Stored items
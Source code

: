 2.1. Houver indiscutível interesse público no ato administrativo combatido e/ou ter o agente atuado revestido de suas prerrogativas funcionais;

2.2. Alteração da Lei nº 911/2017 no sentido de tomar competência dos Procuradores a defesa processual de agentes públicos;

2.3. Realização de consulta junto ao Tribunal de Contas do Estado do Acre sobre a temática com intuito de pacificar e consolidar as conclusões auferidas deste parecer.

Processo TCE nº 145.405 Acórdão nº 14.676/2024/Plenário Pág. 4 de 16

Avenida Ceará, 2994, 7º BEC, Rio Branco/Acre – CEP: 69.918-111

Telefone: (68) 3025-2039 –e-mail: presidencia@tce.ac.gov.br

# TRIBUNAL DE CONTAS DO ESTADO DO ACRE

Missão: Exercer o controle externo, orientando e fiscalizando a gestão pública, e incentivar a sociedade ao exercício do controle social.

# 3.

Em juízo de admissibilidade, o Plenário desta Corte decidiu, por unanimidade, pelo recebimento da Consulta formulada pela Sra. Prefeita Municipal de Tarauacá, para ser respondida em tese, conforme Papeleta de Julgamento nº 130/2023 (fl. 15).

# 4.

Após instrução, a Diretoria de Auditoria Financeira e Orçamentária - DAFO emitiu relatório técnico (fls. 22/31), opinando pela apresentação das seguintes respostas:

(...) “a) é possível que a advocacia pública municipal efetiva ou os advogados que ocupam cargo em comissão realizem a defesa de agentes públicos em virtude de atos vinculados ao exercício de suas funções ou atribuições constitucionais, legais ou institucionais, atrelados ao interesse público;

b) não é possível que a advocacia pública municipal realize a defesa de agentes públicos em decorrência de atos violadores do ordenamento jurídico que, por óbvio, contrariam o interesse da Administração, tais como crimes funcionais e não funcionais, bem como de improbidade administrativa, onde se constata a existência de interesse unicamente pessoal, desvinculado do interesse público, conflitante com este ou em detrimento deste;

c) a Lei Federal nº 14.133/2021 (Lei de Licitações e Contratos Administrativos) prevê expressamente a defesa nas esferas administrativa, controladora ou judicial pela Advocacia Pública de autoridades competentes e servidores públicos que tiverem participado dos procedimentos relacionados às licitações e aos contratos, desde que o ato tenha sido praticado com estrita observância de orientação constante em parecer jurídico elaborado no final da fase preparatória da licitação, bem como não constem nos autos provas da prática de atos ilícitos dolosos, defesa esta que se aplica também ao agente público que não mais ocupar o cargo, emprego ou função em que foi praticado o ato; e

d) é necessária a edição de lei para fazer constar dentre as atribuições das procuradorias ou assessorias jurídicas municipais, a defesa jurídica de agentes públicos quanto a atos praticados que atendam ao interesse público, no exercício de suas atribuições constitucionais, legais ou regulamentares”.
---
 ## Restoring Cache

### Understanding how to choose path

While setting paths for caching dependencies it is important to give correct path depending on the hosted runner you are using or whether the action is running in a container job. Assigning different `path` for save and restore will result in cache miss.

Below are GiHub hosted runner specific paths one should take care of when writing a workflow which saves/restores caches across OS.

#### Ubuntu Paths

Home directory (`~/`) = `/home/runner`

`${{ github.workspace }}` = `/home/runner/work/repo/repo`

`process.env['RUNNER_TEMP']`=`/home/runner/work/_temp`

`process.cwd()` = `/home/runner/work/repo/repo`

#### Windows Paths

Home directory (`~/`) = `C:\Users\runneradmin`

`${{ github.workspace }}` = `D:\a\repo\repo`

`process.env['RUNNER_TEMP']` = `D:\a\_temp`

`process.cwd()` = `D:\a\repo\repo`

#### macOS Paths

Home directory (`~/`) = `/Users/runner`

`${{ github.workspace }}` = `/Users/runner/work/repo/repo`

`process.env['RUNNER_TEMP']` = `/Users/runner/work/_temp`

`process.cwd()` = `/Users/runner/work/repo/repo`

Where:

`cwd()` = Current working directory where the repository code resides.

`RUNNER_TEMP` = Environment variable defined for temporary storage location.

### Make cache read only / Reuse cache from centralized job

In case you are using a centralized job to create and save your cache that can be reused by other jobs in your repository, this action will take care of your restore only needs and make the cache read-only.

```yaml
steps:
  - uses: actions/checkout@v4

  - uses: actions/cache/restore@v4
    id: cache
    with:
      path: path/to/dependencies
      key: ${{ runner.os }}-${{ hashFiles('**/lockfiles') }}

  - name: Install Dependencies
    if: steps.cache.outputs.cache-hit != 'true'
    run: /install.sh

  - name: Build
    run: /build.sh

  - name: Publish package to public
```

→ **Requirement**: Throughout the data, tally the lines that hold the string "deste" and report the tally alone.

→ **Solved exercise**: 2